■ Records for the exercise:
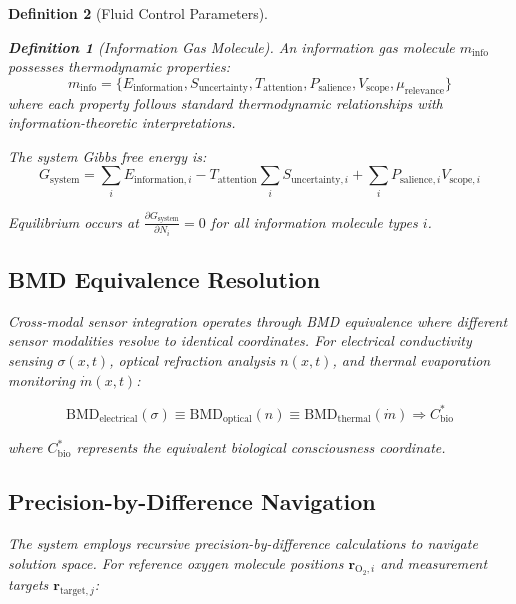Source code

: \documentclass[12pt,a4paper]{article}
\newtheorem{definition}{Definition}
\begin{document}
\begin{definition}[Fluid Control Parameters]
\begin{definition}[Information Gas Molecule]
An information gas molecule $m_{\text{info}}$ possesses thermodynamic properties:
\begin{equation}
m_{\text{info}} = \{E_{\text{information}}, S_{\text{uncertainty}}, T_{\text{attention}}, P_{\text{salience}}, V_{\text{scope}}, \mu_{\text{relevance}}\}
\end{equation}
where each property follows standard thermodynamic relationships with information-theoretic interpretations.
\end{definition}

The system Gibbs free energy is:
\begin{equation}
G_{\text{system}} = \sum_{i} E_{\text{information},i} - T_{\text{attention}} \sum_{i} S_{\text{uncertainty},i} + \sum_{i} P_{\text{salience},i} V_{\text{scope},i}
\end{equation}

Equilibrium occurs at $\frac{\partial G_{\text{system}}}{\partial N_i} = 0$ for all information molecule types $i$.

\subsection{BMD Equivalence Resolution}

Cross-modal sensor integration operates through BMD equivalence where different sensor modalities resolve to identical coordinates. For electrical conductivity sensing $\sigma(x,t)$, optical refraction analysis $n(x,t)$, and thermal evaporation monitoring $\dot{m}(x,t)$:

\begin{equation}
\text{BMD}_{\text{electrical}}(\sigma) \equiv \text{BMD}_{\text{optical}}(n) \equiv \text{BMD}_{\text{thermal}}(\dot{m}) \Rightarrow C^*_{\text{bio}}
\end{equation}

where $C^*_{\text{bio}}$ represents the equivalent biological consciousness coordinate.

\subsection{Precision-by-Difference Navigation}

The system employs recursive precision-by-difference calculations to navigate solution space. For reference oxygen molecule positions $\mathbf{r}_{\text{O}_2,i}$ and measurement targets $\mathbf{r}_{\text{target},j}$:


\end{definition}
\end{document}

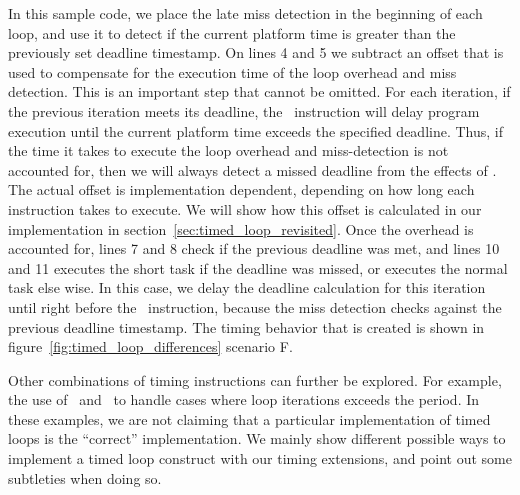 In this sample code, we place the late miss detection in the beginning of each loop, and use it to detect if the current platform time is greater than the previously set deadline timestamp.
On lines 4 and 5 we subtract an offset that is used to compensate for the execution time of the loop overhead and miss detection. 
This is an important step that cannot be omitted.
For each iteration, if the previous iteration meets its deadline, the \delayuntil\ instruction will delay program execution until the current platform time exceeds the specified deadline. 
Thus, if the time it takes to execute the loop overhead and miss-detection is not accounted for, then we will always detect a missed deadline from the effects of \delayuntil.  
The actual offset is implementation dependent, depending on how long each instruction takes to execute.
We will show how this offset is calculated in our implementation in section~\ref{sec:timed_loop_revisited}.
Once the overhead is accounted for, lines 7 and 8 check if the previous deadline was met, and lines 10 and 11 executes the short task if the deadline was missed, or executes the normal task else wise.
In this case, we delay the deadline calculation for this iteration until right before the \delayuntil\ instruction, because the miss detection checks against the previous deadline timestamp.      
The timing behavior that is created is shown in figure~\ref{fig:timed_loop_differences} scenario F. 



Other combinations of timing instructions can further be explored.
For example, the use of \exceptiononexpire\ and \deactivateexception\ to handle cases where loop iterations exceeds the period.
In these examples, we are not claiming that a particular implementation of timed loops is the ``correct'' implementation.
We mainly show different possible ways to implement a timed loop construct with our timing extensions, and point out some subtleties when doing so.



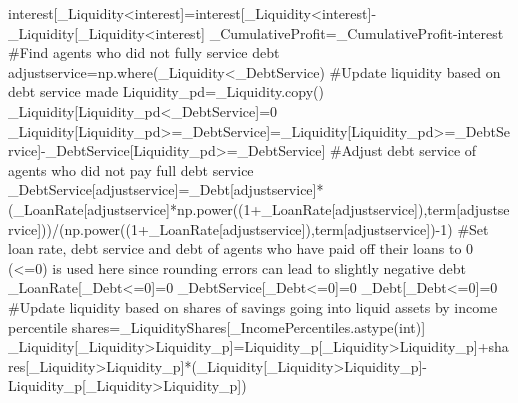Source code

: \documentclass[
  letterpaper,
  DIV=11,
  numbers=noendperiod]{scrartcl}
\newenvironment{Shaded}{\begin{snugshade}}{\end{snugshade}}
\newcommand{\BuiltInTok}[1]{\textcolor[rgb]{0.00,0.23,0.31}{#1}}
\newcommand{\CommentTok}[1]{\textcolor[rgb]{0.37,0.37,0.37}{#1}}
\newcommand{\DecValTok}[1]{\textcolor[rgb]{0.68,0.00,0.00}{#1}}
\newcommand{\NormalTok}[1]{\textcolor[rgb]{0.00,0.23,0.31}{#1}}
\newcommand{\OperatorTok}[1]{\textcolor[rgb]{0.37,0.37,0.37}{#1}}
\begin{document}
\begin{Shaded}
\begin{Highlighting}[]
\NormalTok{    interest[\_Liquidity}\OperatorTok{\textless{}}\NormalTok{interest]}\OperatorTok{=}\NormalTok{interest[\_Liquidity}\OperatorTok{\textless{}}\NormalTok{interest]}\OperatorTok{{-}}\NormalTok{\_Liquidity[\_Liquidity}\OperatorTok{\textless{}}\NormalTok{interest]}
\NormalTok{    \_CumulativeProfit}\OperatorTok{=}\NormalTok{\_CumulativeProfit}\OperatorTok{{-}}\NormalTok{interest}
    \CommentTok{\#Find agents who did not fully service debt}
\NormalTok{    adjustservice}\OperatorTok{=}\NormalTok{np.where(\_Liquidity}\OperatorTok{\textless{}}\NormalTok{\_DebtService)}
     \CommentTok{\#Update liquidity based on debt service made}
\NormalTok{    Liquidity\_pd}\OperatorTok{=}\NormalTok{\_Liquidity.copy()}
\NormalTok{    \_Liquidity[Liquidity\_pd}\OperatorTok{\textless{}}\NormalTok{\_DebtService]}\OperatorTok{=}\DecValTok{0}
\NormalTok{    \_Liquidity[Liquidity\_pd}\OperatorTok{\textgreater{}=}\NormalTok{\_DebtService]}\OperatorTok{=}\NormalTok{\_Liquidity[Liquidity\_pd}\OperatorTok{\textgreater{}=}\NormalTok{\_DebtService]}\OperatorTok{{-}}\NormalTok{\_DebtService[Liquidity\_pd}\OperatorTok{\textgreater{}=}\NormalTok{\_DebtService]}
    \CommentTok{\#Adjust debt service of agents who did not pay full debt service}
\NormalTok{    \_DebtService[adjustservice]}\OperatorTok{=}\NormalTok{\_Debt[adjustservice]}\OperatorTok{*}\NormalTok{(\_LoanRate[adjustservice]}\OperatorTok{*}\NormalTok{np.power((}\DecValTok{1}\OperatorTok{+}\NormalTok{\_LoanRate[adjustservice]),term[adjustservice]))}\OperatorTok{/}\NormalTok{(np.power((}\DecValTok{1}\OperatorTok{+}\NormalTok{\_LoanRate[adjustservice]),term[adjustservice])}\OperatorTok{{-}}\DecValTok{1}\NormalTok{)}
     \CommentTok{\#Set loan rate, debt service and debt of agents who have paid off their loans to 0 (\textless{}=0) is used here since rounding errors can lead to slightly negative debt}
\NormalTok{    \_LoanRate[\_Debt}\OperatorTok{\textless{}=}\DecValTok{0}\NormalTok{]}\OperatorTok{=}\DecValTok{0}
\NormalTok{    \_DebtService[\_Debt}\OperatorTok{\textless{}=}\DecValTok{0}\NormalTok{]}\OperatorTok{=}\DecValTok{0}
\NormalTok{    \_Debt[\_Debt}\OperatorTok{\textless{}=}\DecValTok{0}\NormalTok{]}\OperatorTok{=}\DecValTok{0}
    \CommentTok{\#Update liquidity based on shares of savings going into liquid assets by income percentile}
\NormalTok{    shares}\OperatorTok{=}\NormalTok{\_LiquidityShares[\_IncomePercentiles.astype(}\BuiltInTok{int}\NormalTok{)]}
\NormalTok{    \_Liquidity[\_Liquidity}\OperatorTok{\textgreater{}}\NormalTok{Liquidity\_p]}\OperatorTok{=}\NormalTok{Liquidity\_p[\_Liquidity}\OperatorTok{\textgreater{}}\NormalTok{Liquidity\_p]}\OperatorTok{+}\NormalTok{shares[\_Liquidity}\OperatorTok{\textgreater{}}\NormalTok{Liquidity\_p]}\OperatorTok{*}\NormalTok{(\_Liquidity[\_Liquidity}\OperatorTok{\textgreater{}}\NormalTok{Liquidity\_p]}\OperatorTok{{-}}\NormalTok{Liquidity\_p[\_Liquidity}\OperatorTok{\textgreater{}}\NormalTok{Liquidity\_p])}
\end{Highlighting}
\end{Shaded}
\end{document}
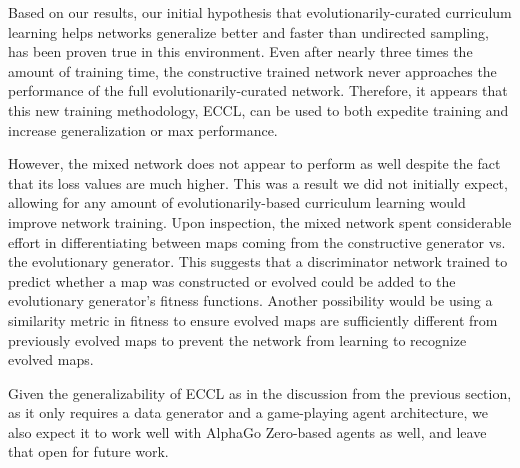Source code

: \documentclass[letterpaper]{article} %
\begin{document}
Based on our results, our initial hypothesis that evolutionarily-curated curriculum learning helps networks generalize better and faster than undirected sampling, has been proven true in this environment. Even after nearly three times the amount of training time, the constructive trained network never approaches the performance of the full evolutionarily-curated network. Therefore, it appears that this new training methodology, ECCL, can be used to both expedite training and increase generalization or max performance.

However, the mixed network does not appear to perform as well despite the fact that its loss values are much higher. This was a result we did not initially expect, allowing for any amount of evolutionarily-based curriculum learning would improve network training. Upon inspection, the mixed network spent considerable effort in differentiating between maps coming from the constructive generator vs. the evolutionary generator. This suggests that a discriminator network trained to predict whether a map was constructed or evolved could be added to the evolutionary generator's fitness functions. Another possibility would be using a similarity metric in fitness to ensure evolved maps are sufficiently different from previously evolved maps to prevent the network from learning to recognize evolved maps.

Given the generalizability of ECCL as in the discussion from the previous section, as it only requires a data generator and a game-playing agent architecture, we also expect it to work well with AlphaGo Zero-based agents as well, and leave that open for future work.
\end{document}
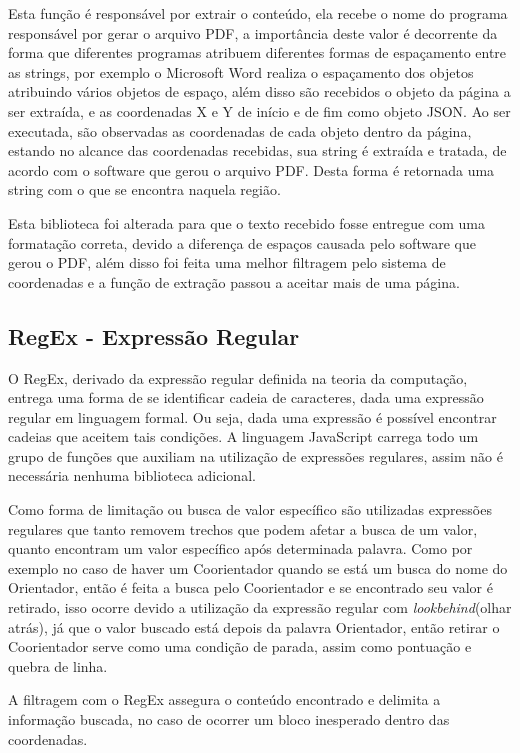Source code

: Esta função é responsável por extrair o conteúdo, ela recebe o nome do programa responsável por gerar o arquivo PDF, a importância deste valor é decorrente da forma que diferentes programas atribuem diferentes formas de espaçamento entre as strings, por exemplo o Microsoft Word realiza o espaçamento dos objetos atribuindo vários objetos de espaço, além disso são recebidos o objeto da página a ser extraída, e as coordenadas X e Y de início e de fim como objeto JSON. Ao ser executada, são observadas as coordenadas de cada objeto dentro da página, estando no alcance das coordenadas recebidas, sua string é extraída e tratada, de acordo com o software que gerou o arquivo PDF. Desta forma é retornada uma string com o que se encontra naquela região.

Esta biblioteca foi alterada para que o texto recebido fosse entregue com uma formatação correta, devido a diferença de espaços causada pelo software que gerou o PDF, além disso foi feita uma melhor filtragem pelo sistema de coordenadas e a função de extração passou a aceitar mais de uma página.

\subsection{RegEx - Expressão Regular}
O RegEx, derivado da expressão regular definida na teoria da computação, entrega uma forma de se identificar cadeia de caracteres, dada uma expressão regular em linguagem formal. Ou seja, dada uma expressão é possível encontrar cadeias que aceitem tais condições. A linguagem JavaScript carrega todo um grupo de funções que auxiliam na utilização de expressões regulares, assim não é necessária nenhuma biblioteca adicional.

Como forma de limitação ou busca de valor específico são utilizadas expressões regulares que tanto removem trechos que podem afetar a busca de um valor, quanto encontram um valor específico após determinada palavra. Como por exemplo no caso de haver um Coorientador quando se está um busca do nome do Orientador, então é feita a busca pelo Coorientador e se encontrado seu valor é retirado, isso ocorre devido a utilização da expressão regular com \textit{lookbehind}(olhar atrás), já que o valor buscado está depois da palavra Orientador, então retirar o Coorientador serve como uma condição de parada, assim como pontuação e quebra de linha.

A filtragem com o RegEx assegura o conteúdo encontrado e delimita a informação buscada, no caso de ocorrer um bloco inesperado dentro das coordenadas. 

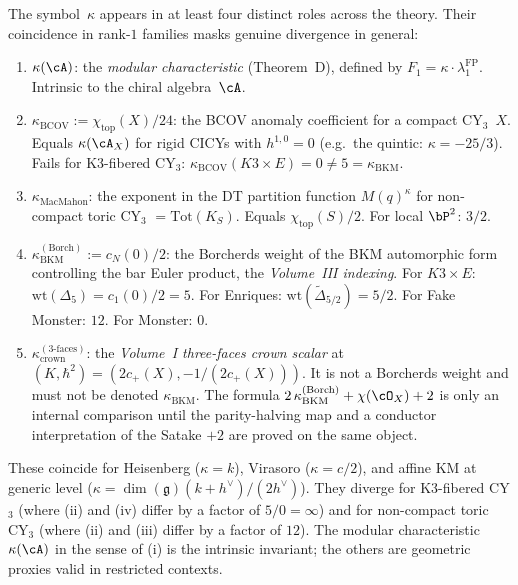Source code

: \begin{remark}%
\label{rem:kappa-polysemy}%
%
The symbol~$\kappa$ appears in at least four distinct roles across the
theory. Their coincidence in rank-$1$ families masks genuine divergence in general:
\begin{enumerate}[label=(\roman*)]
 \item $\kappa(\cA)$: the \emph{modular characteristic} (Theorem~D), defined by $F_1 = \kappa \cdot \lambda_1^{\mathrm{FP}}$. Intrinsic to the chiral algebra~$\cA$.
 \item $\kappa_{\mathrm{BCOV}} := \chi_{\mathrm{top}}(X)/24$: the BCOV anomaly coefficient for a compact CY$_3$~$X$. Equals $\kappa(\cA_X)$ for rigid CICYs with $h^{1,0} = 0$ (e.g.\ the quintic: $\kappa = -25/3$). Fails for K3-fibered CY$_3$: $\kappa_{\mathrm{BCOV}}(K3 \times E) = 0 \neq 5 = \kappa_{\mathrm{BKM}}$.
 \item $\kappa_{\mathrm{MacMahon}}$: the exponent in the DT partition function $M(q)^\kappa$ for non-compact toric CY$_3$ $= \mathrm{Tot}(K_S)$. Equals $\chi_{\mathrm{top}}(S)/2$. For local $\bP^2$: $3/2$.
 \item $\kappa_{\mathrm{BKM}}^{(\mathrm{Borch})} := c_N(0)/2$: the Borcherds weight of the BKM automorphic form controlling the bar Euler product, the \emph{Volume~III indexing}. For $K3 \times E$: $\mathrm{wt}(\Delta_5) = c_1(0)/2 = 5$. For Enriques: $\mathrm{wt}(\tilde\Delta_{5/2}) = 5/2$. For Fake Monster: $12$. For Monster: $0$.
 \item $\kappa_{\mathrm{crown}}^{(3\text{-faces})}$: the \emph{Volume~I three-faces crown scalar} at $(K, \hbar^2) = (2c_+(X), -1/(2c_+(X)))$. It is not a Borcherds weight and must not be denoted $\kappa_{\mathrm{BKM}}$. The formula $2\,\kappa_{\mathrm{BKM}}^{(\mathrm{Borch})}+\chi(\cO_X)+2$ is only an internal comparison until the parity-halving map and a conductor interpretation of the Satake $+2$ are proved on the same object.
\end{enumerate}
These coincide for Heisenberg ($\kappa = k$), Virasoro ($\kappa = c/2$), and affine KM at generic level ($\kappa = \dim(\mathfrak{g})(k{+}h^\vee)/(2h^\vee)$). They diverge for K3-fibered CY$_3$ (where (ii) and (iv) differ by a factor of $5/0 = \infty$) and for non-compact toric CY$_3$ (where (ii) and (iii) differ by a factor of $12$). The modular characteristic $\kappa(\cA)$ in the sense of (i) is the intrinsic invariant; the others are geometric proxies valid in restricted contexts.
\end{remark}

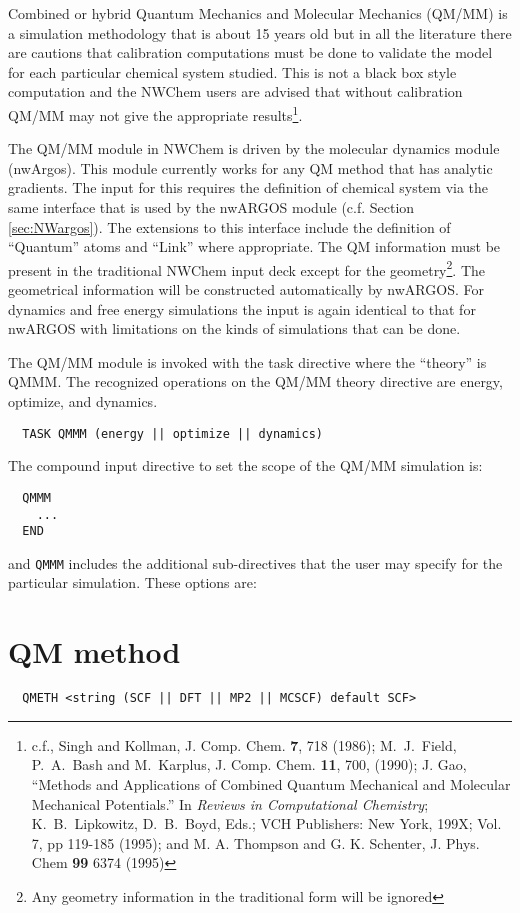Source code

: 
\label{sec:qmmm}

Combined or hybrid Quantum Mechanics and Molecular Mechanics (QM/MM)
is a simulation methodology that is about 15 years old but in all the
literature there are cautions that calibration computations must be
done to validate the model for each particular chemical system
studied.  This is not a black box style computation and the NWChem
users are advised that without calibration QM/MM may not give the
appropriate results\footnote{c.f., Singh and Kollman, J. Comp. Chem.
  {\bf 7}, 718 (1986); M.~J.~Field, P.~A.~Bash and M.~Karplus, J.
  Comp. Chem. {\bf 11}, 700, (1990); J. Gao, ``Methods and
  Applications of Combined Quantum Mechanical and Molecular Mechanical
  Potentials.'' In {\it Reviews in Computational Chemistry};
  K.~B.~Lipkowitz, D.~B.~Boyd, Eds.; VCH Publishers: New York, 199X;
  Vol. 7, pp 119-185 (1995); and M. A. Thompson and G. K. Schenter, J.
  Phys. Chem {\bf 99} 6374 (1995) }.

The QM/MM module in NWChem is driven by the molecular dynamics module
(nwArgos).  This module currently works for any QM method that has
analytic gradients.  The input for this requires the definition of
chemical system via the same interface that is used by the nwARGOS
module (c.f. Section \ref{sec:NWargos}).  The extensions to this
interface include the definition of ``Quantum'' atoms and ``Link''
where appropriate.  The QM information must be present in the
traditional NWChem input deck except for the geometry\footnote{Any
  geometry information in the traditional form will be ignored}.  The
geometrical information will be constructed automatically by nwARGOS.
For dynamics and free energy simulations the input is again identical
to that for nwARGOS with limitations on the kinds of simulations that
can be done.

The QM/MM module is invoked with the task directive where the
``theory'' is QMMM.  The recognized operations on the QM/MM theory
directive are energy, optimize, and dynamics.

\begin{verbatim}
  TASK QMMM (energy || optimize || dynamics)
\end{verbatim}

The compound input directive to set the scope of the QM/MM simulation
is: 
\begin{verbatim}
  QMMM
    ...
  END
\end{verbatim}

and \verb+QMMM+ includes the additional sub-directives that the user
may specify for the particular simulation.  These options are:

\section{QM method}
\begin{verbatim}
  QMETH <string (SCF || DFT || MP2 || MCSCF) default SCF>
\end{verbatim}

■ Problem statement:
Give back the material exactly as written, from its first line to the line that contains "Equilibrium occurs at", and leave out the pictures.

■ Solution to the problem:
Source code

: \documentclass[12pt,a4paper]{article}
\newtheorem{definition}{Definition}
\begin{document}
\begin{definition}[Fluid Control Parameters]
\begin{definition}[Information Gas Molecule]
An information gas molecule $m_{\text{info}}$ possesses thermodynamic properties:
\begin{equation}
m_{\text{info}} = \{E_{\text{information}}, S_{\text{uncertainty}}, T_{\text{attention}}, P_{\text{salience}}, V_{\text{scope}}, \mu_{\text{relevance}}\}
\end{equation}
where each property follows standard thermodynamic relationships with information-theoretic interpretations.
\end{definition}

The system Gibbs free energy is:
\begin{equation}
G_{\text{system}} = \sum_{i} E_{\text{information},i} - T_{\text{attention}} \sum_{i} S_{\text{uncertainty},i} + \sum_{i} P_{\text{salience},i} V_{\text{scope},i}
\end{equation}

Equilibrium occurs at $\frac{\partial G_{\text{system}}}{\partial N_i} = 0$ for all information molecule types $i$.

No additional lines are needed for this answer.